▸ DATA TO PROCESS:
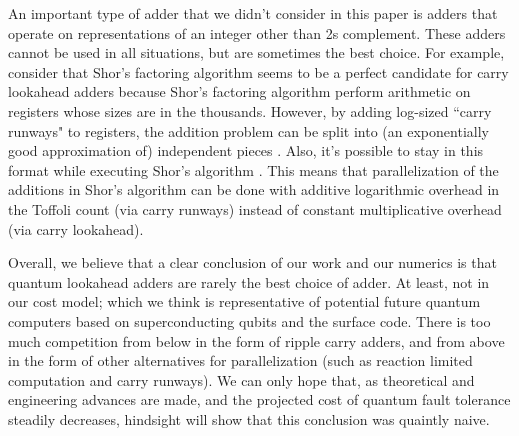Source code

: \documentclass[onecolumn,unpublished]{quantumarticle}
\theoremstyle{definition}
\theoremstyle{definition}
\theoremstyle{definition}
\begin{document}
An important type of adder that we didn't consider in this paper is adders that operate on representations of an integer other than 2s complement.
These adders cannot be used in all situations, but are sometimes the best choice.
For example, consider that Shor's factoring algorithm \cite{shor1994algorithms} seems to be a perfect candidate for carry lookahead adders because Shor's factoring algorithm perform arithmetic on registers whose sizes are in the thousands.
However, by adding log-sized ``carry runways" to registers, the addition problem can be split into (an exponentially good approximation of) independent pieces \cite{gidney2019approximate}.
Also, it's possible to stay in this format while executing Shor's algorithm \cite{gidney2019factor}.
This means that parallelization of the additions in Shor's algorithm can be done with additive logarithmic overhead in the Toffoli count (via carry runways) instead of constant multiplicative overhead (via carry lookahead).

Overall, we believe that a clear conclusion of our work and our numerics is that quantum lookahead adders are rarely the best choice of adder.
At least, not in our cost model; which we think is representative of potential future quantum computers based on superconducting qubits and the surface code.
There is too much competition from below in the form of ripple carry adders, and from above in the form of other alternatives for parallelization (such as reaction limited computation and carry runways).
We can only hope that, as theoretical and engineering advances are made, and the projected cost of quantum fault tolerance steadily decreases, hindsight will show that this conclusion was quaintly naive.





\end{document}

▸ WORK ORDER: The answer should consist only of the lines from the line containing "This means that" through the final line of the listing above, reproduced exactly.

▸ COMPLETED EXERCISE:
This means that parallelization of the additions in Shor's algorithm can be done with additive logarithmic overhead in the Toffoli count (via carry runways) instead of constant multiplicative overhead (via carry lookahead).

Overall, we believe that a clear conclusion of our work and our numerics is that quantum lookahead adders are rarely the best choice of adder.
At least, not in our cost model; which we think is representative of potential future quantum computers based on superconducting qubits and the surface code.
There is too much competition from below in the form of ripple carry adders, and from above in the form of other alternatives for parallelization (such as reaction limited computation and carry runways).
We can only hope that, as theoretical and engineering advances are made, and the projected cost of quantum fault tolerance steadily decreases, hindsight will show that this conclusion was quaintly naive.





\end{document}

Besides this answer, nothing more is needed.